An unexpected conversion


Our churches have seen a flourishing of social action over the last decade, but not the revival of baptisms or new members many of us have also been praying for. How are we to make sense of this – and what happens next? By Trevor Neill
 
Several years ago, I found myself in conversation with a number of church members, reflecting on our experiences of working together to run a project that supported young people struggling in mainstream education. This was a ministry that had required huge sacrifice on the part of church – we gave away hours of our time, invested significant sums of money and devoted much of our building’s space to this alternative provision, but the rewards made it all worthwhile. We lost count of the number of local young people who came to us with problems that led them to the verge of permanent exclusion from school, and left with qualifications, entry to apprenticeships and a renewed trust in adults who had modelled love and patience to them.

However, in the midst of these successes that we celebrated, there was one alternative perspective: “But we haven’t seen anyone saved.” It was just one voice, but I suspect they spoke for many of us, giving expression to nagging doubts felt by many. We had undoubtedly witnessed redemption, but not the kind we longed for most. There had been no ‘naming of the name’.

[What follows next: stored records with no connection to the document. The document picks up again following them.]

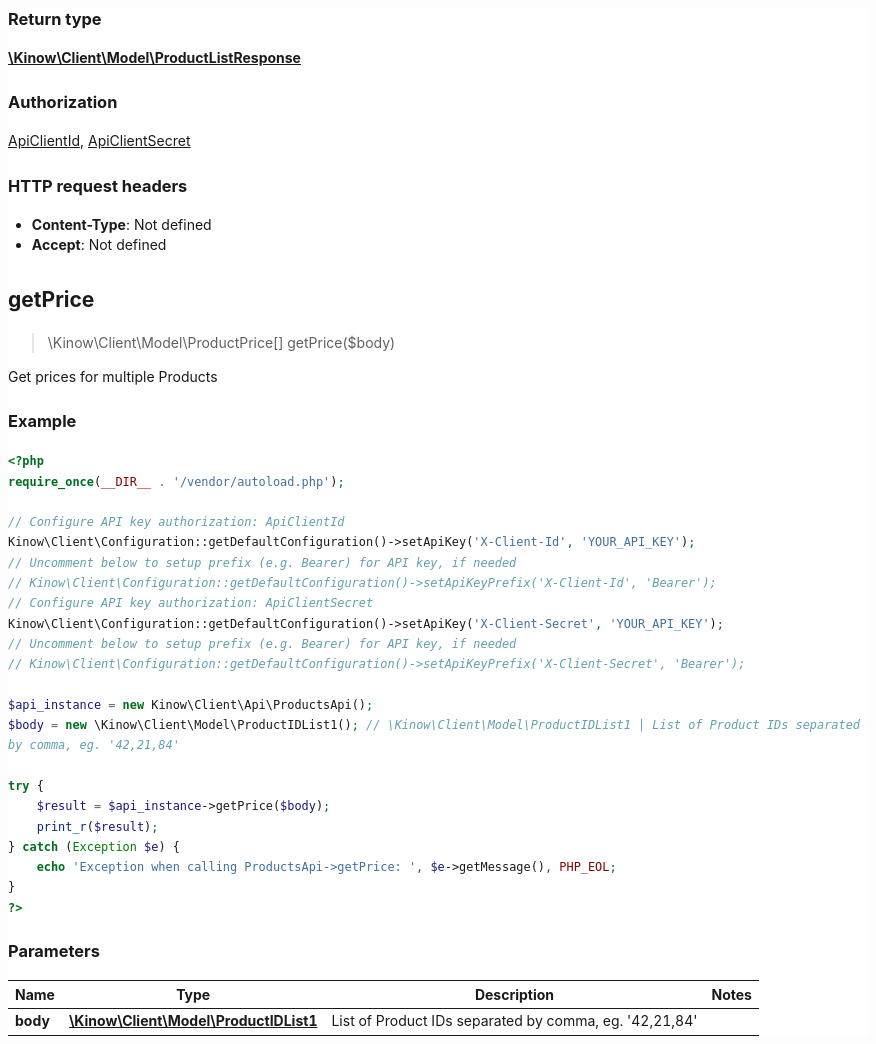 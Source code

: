 ### Return type

[**\Kinow\Client\Model\ProductListResponse**](#ProductListResponse)

### Authorization

[ApiClientId](#ApiClientId), [ApiClientSecret](#ApiClientSecret)

### HTTP request headers

 - **Content-Type**: Not defined
 - **Accept**: Not defined

## **getPrice**
> \Kinow\Client\Model\ProductPrice[] getPrice($body)



Get prices for multiple Products

### Example
```php
<?php
require_once(__DIR__ . '/vendor/autoload.php');

// Configure API key authorization: ApiClientId
Kinow\Client\Configuration::getDefaultConfiguration()->setApiKey('X-Client-Id', 'YOUR_API_KEY');
// Uncomment below to setup prefix (e.g. Bearer) for API key, if needed
// Kinow\Client\Configuration::getDefaultConfiguration()->setApiKeyPrefix('X-Client-Id', 'Bearer');
// Configure API key authorization: ApiClientSecret
Kinow\Client\Configuration::getDefaultConfiguration()->setApiKey('X-Client-Secret', 'YOUR_API_KEY');
// Uncomment below to setup prefix (e.g. Bearer) for API key, if needed
// Kinow\Client\Configuration::getDefaultConfiguration()->setApiKeyPrefix('X-Client-Secret', 'Bearer');

$api_instance = new Kinow\Client\Api\ProductsApi();
$body = new \Kinow\Client\Model\ProductIDList1(); // \Kinow\Client\Model\ProductIDList1 | List of Product IDs separated by comma, eg. '42,21,84'

try {
    $result = $api_instance->getPrice($body);
    print_r($result);
} catch (Exception $e) {
    echo 'Exception when calling ProductsApi->getPrice: ', $e->getMessage(), PHP_EOL;
}
?>
```

### Parameters

Name | Type | Description  | Notes
------------- | ------------- | ------------- | -------------
 **body** | [**\Kinow\Client\Model\ProductIDList1**](#\Kinow\Client\Model\ProductIDList1)| List of Product IDs separated by comma, eg. &#39;42,21,84&#39; |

We hoped to see God converting other people - but have we found instead that he was converting us?

My guess is that many similar conversations have taken place in other churches in the past ten years, a decade that has seen a flourishing of social action (night shelters, foodbanks, a vast array of community service undertaken during lockdowns) but not the revival of baptisms or new members many of us have also been praying for. How are we to make sense of this?

Reflecting recently on this question, I’ve been thinking afresh on a story from the Gospels - Jesus’ encounter with the Syrian-Phoenician woman recorded in Mark 7 and Matthew 15. Jesus is in unfamiliar territory with people traditionally seen as enemies of Israel, the region of Tyre condemned by prophets like Isaiah and Ezekiel. When this woman asks for healing for her daughter, Jesus replies in a way that strikes most of us as shockingly rude and dismissive. His mission, he insists, is only to the ‘lost sheep of Israel.’ But the woman persists, famously turning his slight on Gentile dogs into a plea for crumbs from the table. In a stunning combination of humility and audacity, the woman stands out as the only figure in Mark’s Gospel to address Jesus as Lord and the only person who gets the better of the teacher who outwits everyone he meets. Furthermore, she also appears to be a woman who changes Jesus’ mind, opening his eyes to the importance of mission to the Gentiles.

I wonder how many similar encounters have taken place in our churches in the decade just gone. Could it be that we have seen change taking place, but not in the way we anticipated, that we hoped to see God converting other people but found instead that he was converting us? We’ve been awakened to the reality of suffering and hardship experienced by those on our doorsteps, alerted to injustice which is both personal and structural and healed from the blindness of complacency and privilege. Having thought it was our role to ‘fix’ people we have discovered ways in which we need to change as well, summoned to a greater empathy with victims of deprivation and austerity. At the same time, God in his grace has been using us in his mission - every occasion when someone is free from debt, school exclusion or other crises, reflects a ‘plundering of the house of the strong man Jesus came to tie up’ (Mark 3:27).

How might God be calling us to change next?

Of course, this process of conversion is not complete. How might God be calling us to change next? One possibility might be that a season of acting and doing on behalf of the marginalised might give way to a period of being with them in solidarity. It now seems that the ‘new normal’ beginning after two years of the pandemic will not be a promised land of economic growth or reimagined high streets, but rather a time when prices rise, belts are tightened, and when people of generosity and imagination need to speak up about how resources are shared and what ‘the good life’ looks like.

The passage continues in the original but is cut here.